|Wu, Min -|
|Kang, Mandy -|
|Cheng, Wen-Hsing -|
Submitted to: Journal of Biological Chemistry
Publication Type: Peer Reviewed Journal
Publication Acceptance Date: February 15, 2010
Publication Date: February 15, 2010
Citation: Wu, M., Kang, M., Schoene, N.W., Cheng, W. 2010. Selenium compounds activate early barriers of tumorigenesis. Journal of Biological Chemistry. 285(16):12055-12062. Interpretive Summary: Selenium (Se) is an dietary essential nutrient that is thought to have chemo-preventive properties. Both epidemiological studies and clinical trials have produced conflicting results about beneficial effects of supplementing with supra-amounts of Se on the development of cancer. Thus, there is an urgent need to investigate how Se acts within cells to prevent their transformation into tumors. We report on our studies where both normal and cancer cells were supplemented with several different forms of Se. Our results demonstrated that normal cells become senescent (growth stoppage) upon treatment with the Se compounds while the tumor cells did not. Cellular senescence in the normal cells is an indication of a delay or prevention of tumorigenesis. We conclude that this finding suggests a novel mechanism to explain how Se may act as a barrier to the development of tumors. This new information about the actions of Se advances the understanding of the role of this essential nutrient in preventing cancer and will be of interest to researchers in nutrition, oncology, and other health-related fields.

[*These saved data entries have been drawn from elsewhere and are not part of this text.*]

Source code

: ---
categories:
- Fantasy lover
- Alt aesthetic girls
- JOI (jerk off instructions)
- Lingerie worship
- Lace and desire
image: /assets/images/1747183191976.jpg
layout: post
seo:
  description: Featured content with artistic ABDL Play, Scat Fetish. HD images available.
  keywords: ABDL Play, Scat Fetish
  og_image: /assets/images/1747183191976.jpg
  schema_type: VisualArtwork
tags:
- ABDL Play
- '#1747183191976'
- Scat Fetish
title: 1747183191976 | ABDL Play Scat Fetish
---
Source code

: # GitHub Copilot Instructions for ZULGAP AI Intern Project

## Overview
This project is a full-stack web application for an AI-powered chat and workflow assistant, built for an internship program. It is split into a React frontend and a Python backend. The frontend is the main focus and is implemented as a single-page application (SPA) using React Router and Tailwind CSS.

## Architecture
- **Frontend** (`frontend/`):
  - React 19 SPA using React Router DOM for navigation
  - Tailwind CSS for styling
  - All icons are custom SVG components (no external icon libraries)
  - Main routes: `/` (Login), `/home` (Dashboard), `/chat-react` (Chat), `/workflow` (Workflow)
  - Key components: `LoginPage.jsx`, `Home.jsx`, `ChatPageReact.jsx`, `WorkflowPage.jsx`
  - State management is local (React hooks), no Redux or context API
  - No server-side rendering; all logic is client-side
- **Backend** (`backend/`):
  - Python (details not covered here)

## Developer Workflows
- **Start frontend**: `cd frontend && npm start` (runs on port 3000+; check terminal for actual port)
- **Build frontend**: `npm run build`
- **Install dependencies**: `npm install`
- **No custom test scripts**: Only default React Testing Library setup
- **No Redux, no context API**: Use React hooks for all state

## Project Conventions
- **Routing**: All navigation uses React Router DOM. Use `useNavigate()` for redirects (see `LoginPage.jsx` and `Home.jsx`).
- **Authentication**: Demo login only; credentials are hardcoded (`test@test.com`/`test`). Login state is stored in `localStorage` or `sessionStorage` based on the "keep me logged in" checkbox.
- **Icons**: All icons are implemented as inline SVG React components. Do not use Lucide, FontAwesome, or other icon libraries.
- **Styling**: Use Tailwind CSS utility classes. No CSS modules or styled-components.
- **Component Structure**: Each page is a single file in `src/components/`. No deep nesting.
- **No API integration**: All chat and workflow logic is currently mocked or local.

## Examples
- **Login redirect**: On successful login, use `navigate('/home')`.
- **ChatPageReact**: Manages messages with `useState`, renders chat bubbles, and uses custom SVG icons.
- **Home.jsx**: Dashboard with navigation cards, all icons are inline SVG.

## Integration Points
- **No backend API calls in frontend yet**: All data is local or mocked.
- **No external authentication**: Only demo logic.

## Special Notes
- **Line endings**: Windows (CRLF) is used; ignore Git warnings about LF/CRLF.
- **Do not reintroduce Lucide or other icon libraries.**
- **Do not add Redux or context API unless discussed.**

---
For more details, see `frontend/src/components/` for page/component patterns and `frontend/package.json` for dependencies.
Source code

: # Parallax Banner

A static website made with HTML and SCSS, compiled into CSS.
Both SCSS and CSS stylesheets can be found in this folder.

Technical Abstract: Selenium chemoprevention by apoptosis has been well studied, but it is not clear whether selenium can activate early barriers of tumorigenesis, namely senescence and DNA damage response. To address this issue, we treated normal and cancerous cells with a gradient concentration of sodium selenite, methylseleninic acid (MSeA) and methylselenocysteine (MSeC) for 48 hours, followed by a recovery of 1-7 days. Here we show that sub-lethal doses of the selenium compounds can induce cellular senescence, as evidenced by the expression of senescence-associated beta-galactosidase and 5-bromo-2-deoxyuridine incorporation, in normal but not cancerous cells. In response to clastogens, ataxia telangiectasia mutated (ATM) is rapidly activated, which in turn initiates a cascade of DNA damage response. We found that the ATM pathway is activated by the selenium compounds, and the kinase activity is required for the selenium-induced senescence response. Pre-treatment of the MRC-5 cells with an antioxidant, N-acetyl cysteine, prevents the Se-induced ATM activation and senescence. Taken together, the results suggest a novel role of selenium in the activation of tumorigenesis barriers specific in precancerous cells, whereby selenium induces an ATM-dependent senescence response that depends on reactive oxygen species (ROS).